L’appel au « jihad pacifique » du prédicateur Youssef Al-Qaradaoui sera une étape décisive dans ce nouveau rôle que le Qatar entendait jouer dans le « Printemps arabe ». Selon Claire-Gabrielle Talon, spécialiste de la chaîne : « Al-Jazira a affiché un soutien manifeste aux révolutionnaires dès le début des événements en Tunisie. Elle a parfois été trop réactive en faisant état de certaines informations inexactes sur l’Égypte ou la Tunisie ».

Ceux qui n’étaient pas connectés aux réseaux sociaux (Facebook et Twitter) ont été galvanisés par Al-Jazira, dont le pouvoir sur l’opinion arabe était devenu quasiment hypnotique.
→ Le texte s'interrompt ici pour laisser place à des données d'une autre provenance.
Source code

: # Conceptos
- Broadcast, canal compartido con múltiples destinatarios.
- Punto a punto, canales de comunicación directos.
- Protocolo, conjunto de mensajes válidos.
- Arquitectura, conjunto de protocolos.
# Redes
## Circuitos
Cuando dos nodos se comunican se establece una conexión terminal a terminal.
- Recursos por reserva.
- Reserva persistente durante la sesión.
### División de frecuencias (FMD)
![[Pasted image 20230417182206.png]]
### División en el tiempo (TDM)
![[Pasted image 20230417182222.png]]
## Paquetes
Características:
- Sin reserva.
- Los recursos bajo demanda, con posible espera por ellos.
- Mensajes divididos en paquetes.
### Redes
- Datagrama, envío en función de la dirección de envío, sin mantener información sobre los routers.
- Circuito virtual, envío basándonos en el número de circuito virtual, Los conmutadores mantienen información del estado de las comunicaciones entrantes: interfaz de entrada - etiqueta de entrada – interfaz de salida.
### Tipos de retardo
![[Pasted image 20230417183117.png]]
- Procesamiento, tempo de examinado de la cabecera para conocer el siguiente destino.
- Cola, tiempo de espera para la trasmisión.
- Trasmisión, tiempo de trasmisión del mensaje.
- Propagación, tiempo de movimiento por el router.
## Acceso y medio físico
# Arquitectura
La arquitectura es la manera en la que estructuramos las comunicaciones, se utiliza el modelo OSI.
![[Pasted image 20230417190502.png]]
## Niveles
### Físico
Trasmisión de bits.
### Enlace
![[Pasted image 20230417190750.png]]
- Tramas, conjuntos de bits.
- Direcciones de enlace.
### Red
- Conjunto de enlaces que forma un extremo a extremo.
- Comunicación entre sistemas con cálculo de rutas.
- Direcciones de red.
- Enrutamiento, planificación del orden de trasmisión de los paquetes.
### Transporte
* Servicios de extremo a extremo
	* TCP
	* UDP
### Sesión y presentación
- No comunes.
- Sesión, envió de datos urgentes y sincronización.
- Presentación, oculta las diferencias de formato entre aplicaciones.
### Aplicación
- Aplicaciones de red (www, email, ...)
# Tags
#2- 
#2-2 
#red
C’est ainsi que la jonction entre le virtuel et le réel, entre une jeunesse globalisée et une classe sociale paupérisée a pu s’établir.

L’émirat gazier pouvait-il agir sans l’aval de la première puissance mondiale qui assure sa protection contre deux voisins potentiellement belliqueux : l’Iran et l’Arabie Saoudite ? Cela paraît peu probable. Dans son ouvrage Le Printemps arabe : une manipulation ?, le chercheur franco-algérien Naoufel Brahimi El Milli soutient que le Qatar est l’agent traitant des États-Unis qui ont trouvé l’opportunité de réaliser le fameux « Grand Moyen-Orient » cher à George W.Bush et aux néoconservateurs. En d’autres termes, le président Obama pourrait réussir par le « soft power » là où George Bush a échoué par le « hard power ».

La démocratie en Tunisie, en Égypte et en Libye semble être le dernier souci du cheikh Hamad Ben Khalifa Al-Thani.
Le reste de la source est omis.